── Materials provided

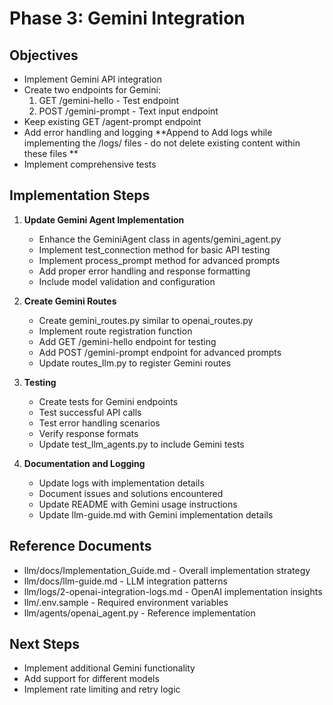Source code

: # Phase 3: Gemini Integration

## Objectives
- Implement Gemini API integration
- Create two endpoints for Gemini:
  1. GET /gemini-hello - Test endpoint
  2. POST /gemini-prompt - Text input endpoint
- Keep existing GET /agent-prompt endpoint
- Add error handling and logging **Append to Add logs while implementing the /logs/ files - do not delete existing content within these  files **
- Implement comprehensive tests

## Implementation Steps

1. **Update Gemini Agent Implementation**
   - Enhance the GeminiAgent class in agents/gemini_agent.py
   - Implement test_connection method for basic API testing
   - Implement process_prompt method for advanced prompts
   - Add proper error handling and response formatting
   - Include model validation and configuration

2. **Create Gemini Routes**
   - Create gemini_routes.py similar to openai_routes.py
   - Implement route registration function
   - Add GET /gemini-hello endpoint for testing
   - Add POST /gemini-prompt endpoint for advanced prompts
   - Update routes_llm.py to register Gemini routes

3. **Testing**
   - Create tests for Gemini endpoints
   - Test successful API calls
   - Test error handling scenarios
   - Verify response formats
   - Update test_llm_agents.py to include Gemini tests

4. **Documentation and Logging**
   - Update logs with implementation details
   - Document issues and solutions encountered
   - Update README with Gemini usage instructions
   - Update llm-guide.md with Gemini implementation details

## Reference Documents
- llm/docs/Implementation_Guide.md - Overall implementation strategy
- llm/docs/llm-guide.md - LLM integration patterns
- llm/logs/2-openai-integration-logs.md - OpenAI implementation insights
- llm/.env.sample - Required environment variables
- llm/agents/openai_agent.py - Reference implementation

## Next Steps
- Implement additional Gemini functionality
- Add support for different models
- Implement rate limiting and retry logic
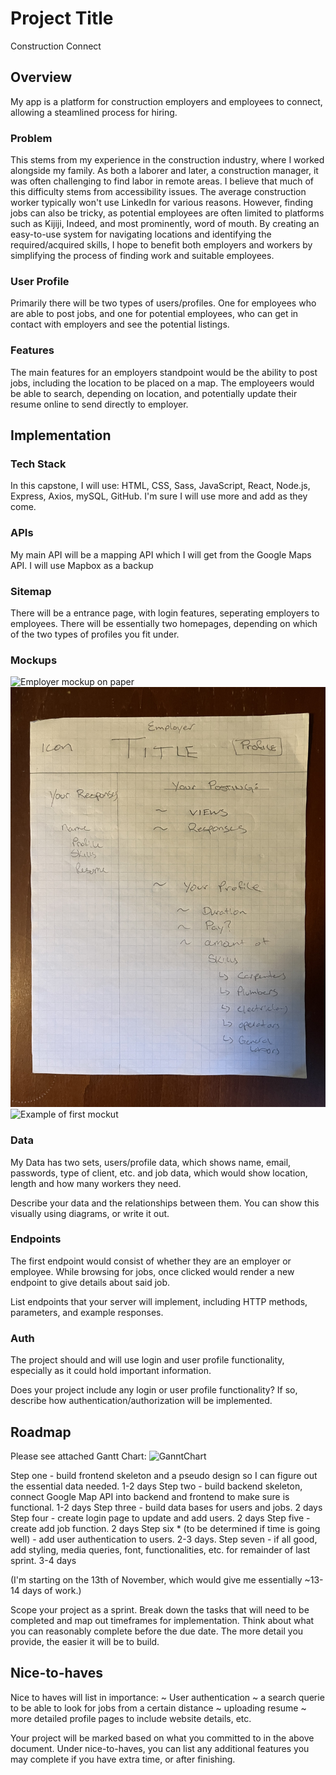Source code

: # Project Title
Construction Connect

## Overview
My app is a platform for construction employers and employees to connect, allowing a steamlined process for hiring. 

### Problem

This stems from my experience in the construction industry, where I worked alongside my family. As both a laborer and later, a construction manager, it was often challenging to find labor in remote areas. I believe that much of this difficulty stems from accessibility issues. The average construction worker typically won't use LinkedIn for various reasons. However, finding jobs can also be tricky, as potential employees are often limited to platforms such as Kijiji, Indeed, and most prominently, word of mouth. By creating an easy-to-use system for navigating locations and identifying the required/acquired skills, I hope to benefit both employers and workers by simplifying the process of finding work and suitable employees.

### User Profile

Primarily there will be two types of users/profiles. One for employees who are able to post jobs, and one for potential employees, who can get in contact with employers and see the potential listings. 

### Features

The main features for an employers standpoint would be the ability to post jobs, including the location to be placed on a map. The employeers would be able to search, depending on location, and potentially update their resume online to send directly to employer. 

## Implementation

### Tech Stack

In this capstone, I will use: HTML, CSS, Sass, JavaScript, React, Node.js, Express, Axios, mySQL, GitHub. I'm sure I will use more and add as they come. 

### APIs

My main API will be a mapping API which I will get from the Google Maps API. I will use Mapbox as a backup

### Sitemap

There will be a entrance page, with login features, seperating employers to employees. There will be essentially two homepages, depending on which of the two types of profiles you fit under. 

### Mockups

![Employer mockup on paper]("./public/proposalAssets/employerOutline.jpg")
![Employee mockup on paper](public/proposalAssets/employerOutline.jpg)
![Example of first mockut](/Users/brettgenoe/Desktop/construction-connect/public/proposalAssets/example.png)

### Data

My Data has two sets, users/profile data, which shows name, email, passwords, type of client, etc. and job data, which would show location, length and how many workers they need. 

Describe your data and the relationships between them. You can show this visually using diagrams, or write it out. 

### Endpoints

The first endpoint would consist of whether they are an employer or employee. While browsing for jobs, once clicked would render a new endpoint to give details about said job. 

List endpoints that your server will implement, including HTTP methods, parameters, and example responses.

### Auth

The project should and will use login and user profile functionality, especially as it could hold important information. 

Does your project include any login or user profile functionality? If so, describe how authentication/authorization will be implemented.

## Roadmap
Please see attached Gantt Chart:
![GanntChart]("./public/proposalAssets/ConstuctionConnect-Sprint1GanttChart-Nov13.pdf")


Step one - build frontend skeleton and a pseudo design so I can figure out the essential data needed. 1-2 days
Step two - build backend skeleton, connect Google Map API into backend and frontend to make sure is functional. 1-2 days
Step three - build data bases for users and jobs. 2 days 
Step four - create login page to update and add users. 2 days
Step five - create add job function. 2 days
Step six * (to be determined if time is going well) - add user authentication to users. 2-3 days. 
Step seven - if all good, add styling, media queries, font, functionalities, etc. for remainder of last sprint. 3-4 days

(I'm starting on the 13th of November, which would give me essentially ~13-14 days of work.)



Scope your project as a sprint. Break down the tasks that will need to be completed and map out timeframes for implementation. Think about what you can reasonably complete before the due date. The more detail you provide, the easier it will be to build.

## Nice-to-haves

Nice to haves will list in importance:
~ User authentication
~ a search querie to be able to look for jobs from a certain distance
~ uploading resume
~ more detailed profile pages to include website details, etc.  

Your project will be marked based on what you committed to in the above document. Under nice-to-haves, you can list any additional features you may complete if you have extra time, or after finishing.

────

### Directions
Among the records above, determine how many lines contain "details", then report the number only.

### Solution
4